I am exporting iSCSI LUNs over multiple targets (with multi-pathing); but, it also provides NFS shares (among all the other Synology capabilities). This runs over redundant storage fabric (a couple of Brocades) for 4x 1GBe uplinks at the storage side, and 4x 1GBe uplinks at my XCP-ng host. I have a couple servers for backup; but, typically run only the single main server for most workloads, and a cluster of 3x laptops running Sophos nodes on XCP-ng for my edge.

Are you sure that R815 doesn't have some external GPU power connectors hidden along the PCIe backplanes?

jcpt928

@apayne I actually haven't taken any active approaches at the hardware level to the Spectre\Meltdown bugs beyond firmware\microcode updates. The scenarios in which those can be taken advantage of aren't nearly as critical as a lot of the fuss made it out to be. Don't get me wrong, they are absolutely something to be aware of, and mitigate where possible; but, I have taken the approach of ensuring my VMs, my network, and my edge is secure - if someone can't get into something and run something that takes advantage of the bug in the first place, that's all that really matters. I think those disabling hyper-threading are going to the extreme in believing they have something that vulnerable to attack (or that worth protecting) unless they're in government, military, or research where there may actually be a valid threat vector there.

apayne

@jcpt928 said in XCP-ng and NVIDIA GPUs:

Are you sure that R815 doesn't have some external GPU power connectors hidden along the PCIe backplanes?

I'll try to slide it out of the rack and take a peek soon. I'm using generic rack trays to hold the unit, so I can't slide it out on arms and just pop the lid. When I last looked, I didn't see anything, nor is there any mention in the Dell docs. Here's a shot I took when I was checking for damage after shipping:

R815 Power & Backplane.jpg

I believe the riser on the left of the shot is where the card goes (I could be wrong, it could be on the right); and I don't see any spare plugs.

jcpt928

@apayne Yep - those risers look very different from the ones used in the 720s. The 720s have power jacks near the top on the inside end - with some splitters, you can even plug in dual-jack video cards as long as you stay under the wattage limits. The ones in your R815 actually look very similar to the ones in the 2950 IIIs.

MajorTom

@jcpt928 said in XCP-ng and NVIDIA GPUs:

I have taken the approach of ensuring my VMs, my network, and my edge is secure - if someone can't get into something and run something that takes advantage of the bug in the first place, that's all that really matters.

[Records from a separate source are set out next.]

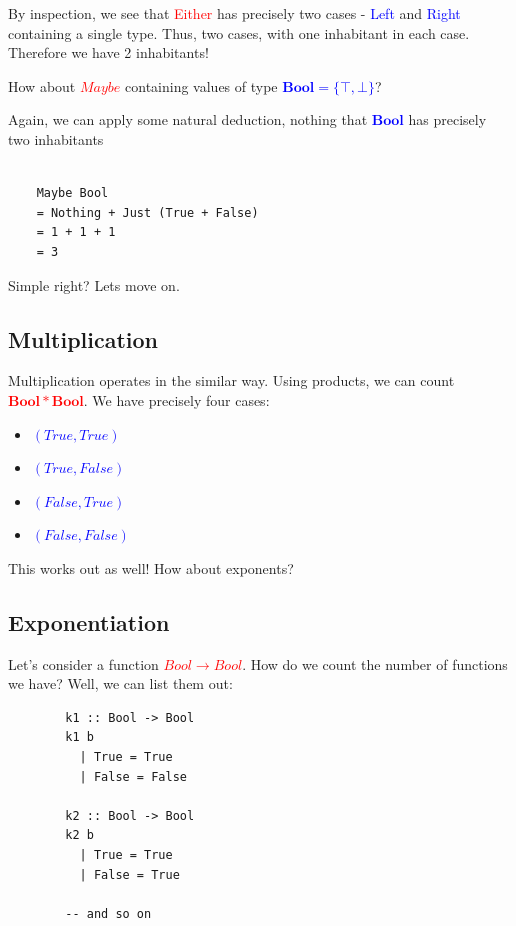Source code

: \documentclass[tikz]{beamer}
\newcommand{\red}[1]{\textcolor{red}{#1}}
\newcommand{\mred}[1]{\textcolor{red}{$#1$}}
\newcommand{\blue}[1]{\textcolor{blue}{#1}}
\newcommand{\mblue}[1]{\textcolor{blue}{$#1$}}
\theoremstyle{definition}
\begin{document}
\frame
{ 
	By inspection, we see that \red{Either} has precisely two cases - \blue{Left} and \blue{Right} containing a single type. Thus, two cases, with one inhabitant in each case. Therefore we have 2 inhabitants!
}

\frame
{ 
	How about \mred{Maybe} containing values of type \mblue{\bm{Bool} = \{ \top, \bot\}}? 
}

\begin{frame}[fragile]

Again, we can apply some natural deduction, nothing that \mblue{\bm{Bool}} has precisely two inhabitants
	\begin{verbatim}
	
	Maybe Bool
	= Nothing + Just (True + False)
	= 1 + 1 + 1
	= 3
	\end{verbatim}
\end{frame}

\frame
{
	Simple right? Lets move on.
}

\subsection{Multiplication}

\frame
{

	Multiplication operates in the similar way. Using products, we can count \mred{\bm{Bool} * \bm{Bool}}. We have precisely four cases: 
	
	\begin{itemize}	
		\item \mblue{(True, True)}
		\item \mblue{(True, False)}
		\item \mblue{(False, True)}
		\item \mblue{(False, False)} 
	\end{itemize}
}

\frame
{
	This works out as well! How about exponents?
}

\subsection{Exponentiation}

\begin{frame}[fragile]
	Let's consider a function \mred{Bool \to Bool}. How do we count the number of functions we have? Well, we can list them out: 
	
	\begin{verbatim}
		k1 :: Bool -> Bool
		k1 b 
		  | True = True
		  | False = False 
		
		k2 :: Bool -> Bool 
		k2 b 
		  | True = True
		  | False = True 
		  		
		-- and so on	
	\end{verbatim}
	
\end{frame}
\end{document}
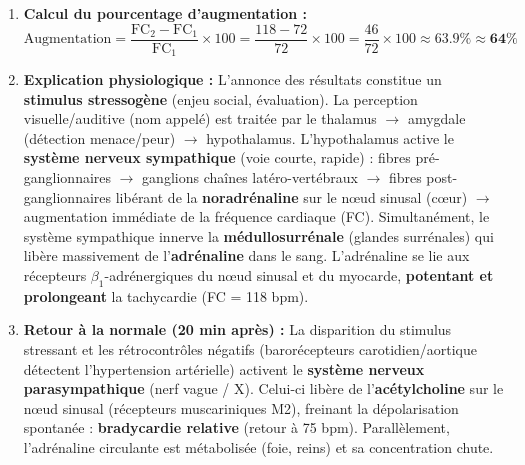 \documentclass[11pt]{article}
\begin{document}
\begin{corrige}
\begin{enumerate}
\item \textbf{Calcul du pourcentage d'augmentation :}
\[
\text{Augmentation} = \frac{\text{FC}_2 - \text{FC}_1}{\text{FC}_1} \times 100 = \frac{118 - 72}{72} \times 100 = \frac{46}{72} \times 100 \approx \num{63,9}\% \approx \textbf{64\%}
\]
\item \textbf{Explication physiologique :}
L'annonce des résultats constitue un \textbf{stimulus stressogène} (enjeu social, évaluation). La perception visuelle/auditive (nom appelé) est traitée par le thalamus $\to$ amygdale (détection menace/peur) $\to$ hypothalamus. L'hypothalamus active le \textbf{système nerveux sympathique} (voie courte, rapide) : fibres pré-ganglionnaires $\to$ ganglions chaînes latéro-vertébraux $\to$ fibres post-ganglionnaires libérant de la \textbf{noradrénaline} sur le nœud sinusal (cœur) $\to$ augmentation immédiate de la fréquence cardiaque (FC).
Simultanément, le système sympathique innerve la \textbf{médullosurrénale} (glandes surrénales) qui libère massivement de l'\textbf{adrénaline} dans le sang. L'adrénaline se lie aux récepteurs $\beta_1$-adrénergiques du nœud sinusal et du myocarde, \textbf{potentant et prolongeant} la tachycardie (FC = 118 bpm).
\item \textbf{Retour à la normale (20 min après) :}
La disparition du stimulus stressant et les rétrocontrôles négatifs (barorécepteurs carotidien/aortique détectent l'hypertension artérielle) activent le \textbf{système nerveux parasympathique} (nerf vague / X). Celui-ci libère de l'\textbf{acétylcholine} sur le nœud sinusal (récepteurs muscariniques M2), freinant la dépolarisation spontanée : \textbf{bradycardie relative} (retour à 75 bpm). Parallèlement, l'adrénaline circulante est métabolisée (foie, reins) et sa concentration chute.
\end{enumerate}
\end{corrige}
\end{document}
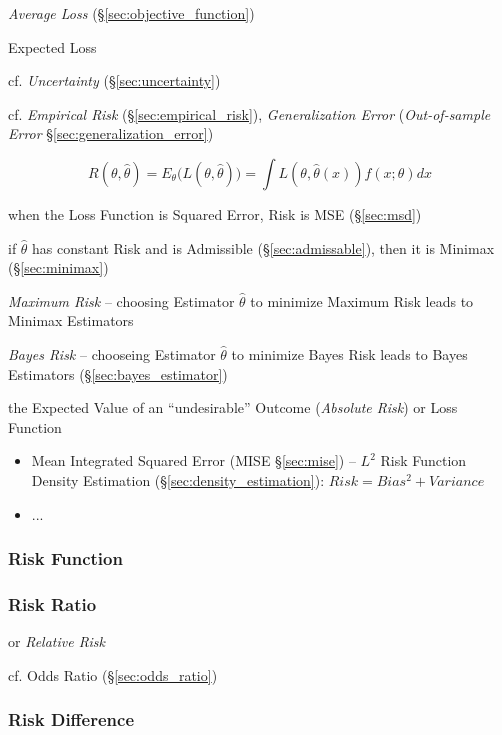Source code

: \emph{Average Loss} (\S\ref{sec:objective_function})

Expected Loss

cf. \emph{Uncertainty} (\S\ref{sec:uncertainty})

cf. \emph{Empirical Risk} (\S\ref{sec:empirical_risk}), \emph{Generalization
Error} (\emph{Out-of-sample Error} \S\ref{sec:generalization_error})

\[
  R(\theta,\hat{\theta}) = E_\theta\Big(L(\theta,\hat{\theta})\Big) =
    \int L(\theta,\hat{\theta}(x))f(x;\theta) dx
\]

when the Loss Function is Squared Error, Risk is MSE (\S\ref{sec:msd})

if $\hat{\theta}$ has constant Risk and is Admissible (\S\ref{sec:admissable}),
then it is Minimax (\S\ref{sec:minimax})

\emph{Maximum Risk} -- choosing Estimator $\hat{\theta}$ to minimize Maximum
Risk leads to Minimax Estimators

\emph{Bayes Risk} -- chooseing Estimator $\hat{\theta}$ to minimize Bayes Risk
leads to Bayes Estimators (\S\ref{sec:bayes_estimator})

the Expected Value of an ``undesirable'' Outcome (\emph{Absolute Risk}) or Loss
Function

\begin{itemize}
  \item Mean Integrated Squared Error (MISE \S\ref{sec:mise}) -- $L^2$ Risk
    Function \fist Density Estimation (\S\ref{sec:density_estimation}):
    $Risk = Bias^2 + Variance$
  \item ...
\end{itemize}



\subsubsection{Risk Function}\label{sec:risk_function}

\subsubsection{Risk Ratio}\label{sec:risk_ratio}

or \emph{Relative Risk}

cf. Odds Ratio (\S\ref{sec:odds_ratio})



\subsubsection{Risk Difference}\label{sec:risk_difference}

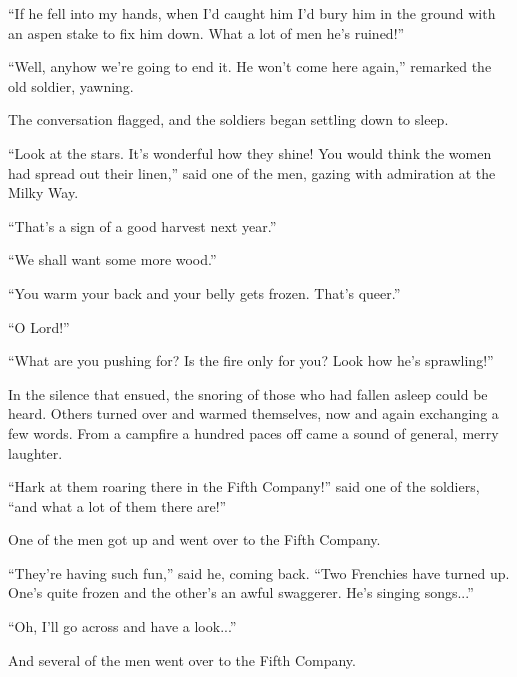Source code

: ``If he fell into my hands, when I'd caught him I'd bury him in
the ground with an aspen stake to fix him down. What a lot of men
he's ruined!''

``Well, anyhow we're going to end it. He won't come here again,''
remarked the old soldier, yawning.

The conversation flagged, and the soldiers began settling down to
sleep.

``Look at the stars. It's wonderful how they shine! You would
think the women had spread out their linen,'' said one of the
men, gazing with admiration at the Milky Way.

``That's a sign of a good harvest next year.''

``We shall want some more wood.''

``You warm your back and your belly gets frozen. That's queer.''

``O Lord!''

``What are you pushing for? Is the fire only for you? Look how
he's sprawling!''

In the silence that ensued, the snoring of those who had fallen
asleep could be heard. Others turned over and warmed themselves,
now and again exchanging a few words. From a campfire a hundred
paces off came a sound of general, merry laughter.

``Hark at them roaring there in the Fifth Company!'' said one of
the soldiers, ``and what a lot of them there are!''

One of the men got up and went over to the Fifth Company.

``They're having such fun,'' said he, coming back. ``Two
Frenchies have turned up. One's quite frozen and the other's an
awful swaggerer. He's singing songs...''

``Oh, I'll go across and have a look...''

And several of the men went over to the Fifth Company.



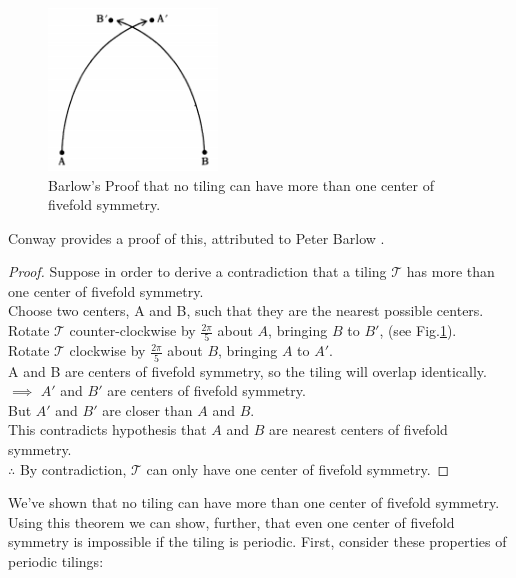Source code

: \documentclass[]{article}
\begin{document}
\begin{figure}[H]
	\centering
	\includegraphics[width=0.4\textwidth]{proof}
    \caption{Barlow's Proof that no tiling can have more than one center of fivefold symmetry.}
    \label{fig:fivefoldproof}
\end{figure}

Conway provides a proof of this, attributed to Peter Barlow \cite{Gardner1997}.

\begin{proof}
Suppose in order to derive a contradiction that a tiling $\mathcal{T}$ has more than one center of fivefold symmetry.\\
Choose two centers, A and B, such that they are the nearest possible centers. \\
Rotate $\mathcal{T}$ counter-clockwise by $\frac{2\pi}{5}$ about $A$, bringing $B$ to $B'$, (see Fig.\ref{fig:fivefoldproof}).\\
Rotate $\mathcal{T}$ clockwise by $\frac{2\pi}{5}$ about $B$, bringing $A$ to $A'$.\\
A and B are centers of fivefold symmetry, so the tiling will overlap identically.\\
$\implies$ $A'$ and $B'$ are centers of fivefold symmetry.\\
But $A'$ and $B'$ are closer than $A$ and $B$.\\
This contradicts hypothesis that $A$ and $B$ are nearest centers of fivefold symmetry.\\
$\therefore$ By contradiction, $\mathcal{T}$ can only have one center of fivefold symmetry.
\end{proof}

We've shown that no tiling can have more than one center of fivefold symmetry. Using this theorem we can show, further, that even one center of fivefold symmetry is impossible if the tiling is periodic. First, consider these properties of periodic tilings:
\end{document}
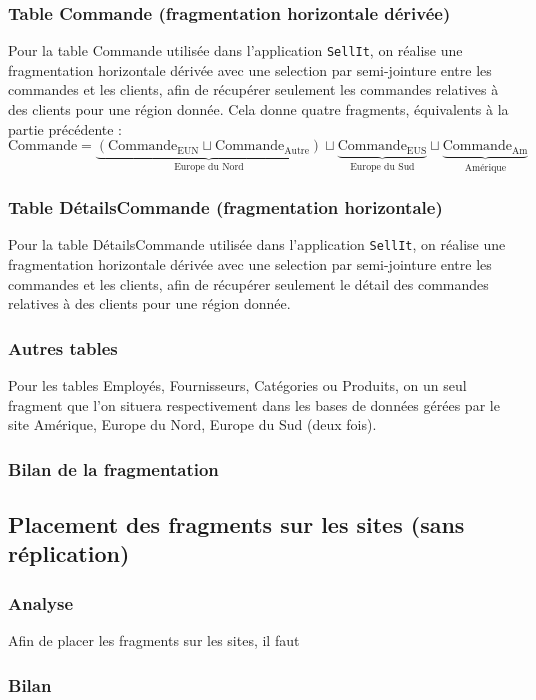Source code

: \documentclass[10pt,a4paper]{article}
\theoremstyle{plain}
\begin{document}
\subsubsection{Table Commande (fragmentation horizontale dérivée)}
Pour la table Commande utilisée dans l'application \verb|SellIt|, on réalise une fragmentation horizontale dérivée avec une selection par semi-jointure entre les commandes et les clients, afin de récupérer seulement les commandes relatives à des clients pour une région donnée. Cela donne quatre fragments, équivalents à la partie précédente :
\[\text{Commande}=\underbrace{(\text{Commande}_{\text{EUN}}\sqcup\text{Commande}_{\text{Autre}})}_{\text{Europe du Nord}}\sqcup\underbrace{\text{Commande}_{\text{EUS}}}_{\text{Europe du Sud}}\sqcup\underbrace{\text{Commande}_{\text{Am}}}_{\text{Amérique}}\]

\subsubsection{Table DétailsCommande (fragmentation horizontale)}
Pour la table DétailsCommande utilisée dans l'application \verb|SellIt|, on réalise une fragmentation horizontale dérivée avec une selection par semi-jointure entre les commandes et les clients, afin de récupérer seulement le détail des commandes relatives à des clients pour une région donnée. 

\subsubsection{Autres tables}
Pour les tables Employés, Fournisseurs, Catégories ou Produits, on un seul fragment que l'on situera respectivement dans les bases de données gérées par le site Amérique, Europe du Nord, Europe du Sud (deux fois).

\subsubsection{Bilan de la fragmentation}

\subsection{Placement des fragments sur les sites (sans réplication)}
\subsubsection{Analyse}
Afin de placer les fragments sur les sites, il faut 
\subsubsection{Bilan}
\end{document}
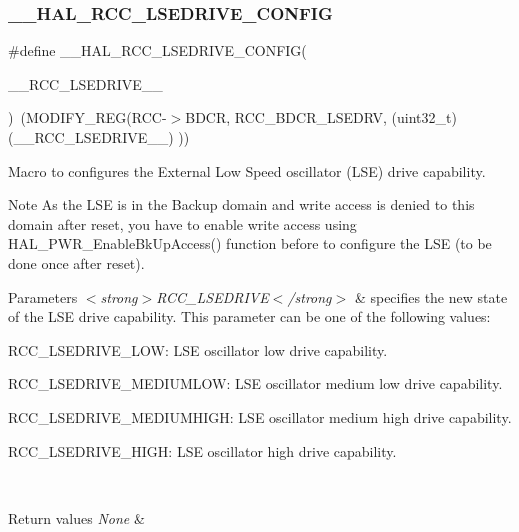\subsubsection{\texorpdfstring{\_\_HAL\_RCC\_LSEDRIVE\_CONFIG}{\_\_HAL\_RCC\_LSEDRIVE\_CONFIG}}
{\footnotesize\ttfamily \#define \+\_\+\+\_\+\+H\+A\+L\+\_\+\+R\+C\+C\+\_\+\+L\+S\+E\+D\+R\+I\+V\+E\+\_\+\+C\+O\+N\+F\+IG(\begin{DoxyParamCaption}\item[{}]{\+\_\+\+\_\+\+R\+C\+C\+\_\+\+L\+S\+E\+D\+R\+I\+V\+E\+\_\+\+\_\+ }\end{DoxyParamCaption})~(M\+O\+D\+I\+F\+Y\+\_\+\+R\+EG(R\+CC-\/$>$B\+D\+CR, R\+C\+C\+\_\+\+B\+D\+C\+R\+\_\+\+L\+S\+E\+D\+RV, (uint32\+\_\+t)(\+\_\+\+\_\+\+R\+C\+C\+\_\+\+L\+S\+E\+D\+R\+I\+V\+E\+\_\+\+\_\+) ))}



Macro to configures the External Low Speed oscillator (L\+SE) drive capability. 

\begin{DoxyNote}{Note}
As the L\+SE is in the Backup domain and write access is denied to this domain after reset, you have to enable write access using H\+A\+L\+\_\+\+P\+W\+R\+\_\+\+Enable\+Bk\+Up\+Access() function before to configure the L\+SE (to be done once after reset). 
\end{DoxyNote}

\begin{DoxyParams}{Parameters}
{\em $<$strong$>$\+R\+C\+C\+\_\+\+L\+S\+E\+D\+R\+I\+V\+E$<$/strong$>$} & specifies the new state of the L\+SE drive capability. This parameter can be one of the following values\+: \begin{DoxyItemize}
\item R\+C\+C\+\_\+\+L\+S\+E\+D\+R\+I\+V\+E\+\_\+\+L\+OW\+: L\+SE oscillator low drive capability. \item R\+C\+C\+\_\+\+L\+S\+E\+D\+R\+I\+V\+E\+\_\+\+M\+E\+D\+I\+U\+M\+L\+OW\+: L\+SE oscillator medium low drive capability. \item R\+C\+C\+\_\+\+L\+S\+E\+D\+R\+I\+V\+E\+\_\+\+M\+E\+D\+I\+U\+M\+H\+I\+GH\+: L\+SE oscillator medium high drive capability. \item R\+C\+C\+\_\+\+L\+S\+E\+D\+R\+I\+V\+E\+\_\+\+H\+I\+GH\+: L\+SE oscillator high drive capability. \end{DoxyItemize}
\\
\hline
\end{DoxyParams}

\begin{DoxyRetVals}{Return values}
{\em None} & \\
\hline
\end{DoxyRetVals}
\mbox{\label{group___r_c_c___get___clock__source_ga32f72b8c5b7e97b415867c57f9fafed6}} 
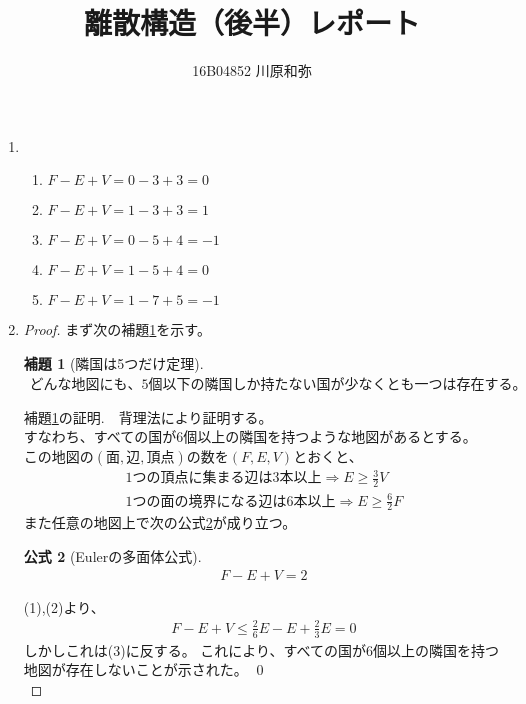 \documentclass{jsarticle}
\newtheorem{lem}{補題}
\newtheorem{fom}[lem]{公式}
\begin{document}
\title{離散構造（後半）レポート}
\author{16B04852 川原和弥}
\date{}
\maketitle


\begin{enumerate}


\item
\begin{enumerate}
\renewcommand{\labelenumii}{(\arabic{enumii})}
\item $ F - E + V = 0 - 3 + 3  = 0 $
\item $ F - E + V = 1 - 3 + 3  = 1 $
\item $ F - E + V = 0 - 5 + 4  = -1 $
\item $ F - E + V = 1 - 5 + 4  = 0 $
\item $ F - E + V = 1 - 7 + 5  = -1 $
\end{enumerate}


\item
\begin{proof}

まず次の補題\ref{ringoku}を示す。

\begin{lem}[隣国は5つだけ定理]
\label{ringoku}
\begin{eqnarray} どんな地図にも、5個以下の隣国しか持たない国が少なくとも一つは存在する。 \nonumber \end{eqnarray}
\end{lem}

補題\ref{ringoku}の証明.　背理法により証明する。\\
すなわち、すべての国が6個以上の隣国を持つような地図があるとする。\\
この地図の$(面,辺,頂点)$の数を$(F,E,V)$とおくと、
\begin{eqnarray}
1つの頂点に集まる辺は3本以上 \Rightarrow  E \geq \frac{3}{2} V \\
1つの面の境界になる辺は6本以上 \Rightarrow  E \geq \frac{6}{2} F
\end{eqnarray}
また任意の地図上で次の公式\ref{Euler}が成り立つ。
\begin{fom}[Eulerの多面体公式]
\label{Euler}
\begin{eqnarray} F - E + V = 2 \end{eqnarray}
\end{fom}
(1),(2)より、
\begin{eqnarray}
F - E + V \leq \frac{2}{6} E - E + \frac{2}{3} E = 0 \nonumber
\end{eqnarray}
しかしこれは(3)に反する。
これにより、すべての国が6個以上の隣国を持つ地図が存在しないことが示された。
\qed \\


\end{proof}
\end{enumerate}
\end{document}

I seem to remember this question asked at this forum, but can't find it...

Do you use browsers?

jcpt928

@MajorTom I don't on any of the VMs providing services, no. I use a browser - one that is always up-to-date and has other security protections in place - on a specific VM designed solely for management of that environment. I would also consider myself to be a very savvy browser user. I have maybe only once or twice in 20 years come across something truly malicious, unexpectedly, while looking for something else - all other times were when I was intentionally looking for something malicious, and had taken appropriate steps otherwise. Either way, I certainly wasn't counting on just one security control at any time.

MajorTom

@jcpt928 said in XCP-ng and NVIDIA GPUs:

@MajorTom [...] I use a browser - one that is always up-to-date

0-day vulnerabilities happen.

I would also consider myself to be a very savvy browser user.

I believe. But others may be not so careful.
And these Intel bugs add some vectors of attack.
As for "I'm not a bank, nor military, nor I have got state secrets" - I hear it from time to time. But many criminals don't seek them. Many try to exploit resources owned by a victim. CPU, bandwidth, IP addresses... For spambots, mining cryptocurrrency, command&control, IP cloaking...

jcpt928

@MajorTom Oh, I'm fully aware. I'm an MCSE, a not-currently-active CISSP, and hold a handful of other certifications. I've been doing this for more than 25 years...makes me feel old. x.x

My home environment is pretty complex and extensive compared to most IT guys; but, my work environment, while impressive in its own right, is not usually something a lot of IT guys gawk at these days with the massive datacenters we're all used to. I've been lucky to end up at a business that, while under the same security requirements as those many times its size, has given me a lot of freedom to be directly and\or involved\in charge of pretty much everything from A to Z.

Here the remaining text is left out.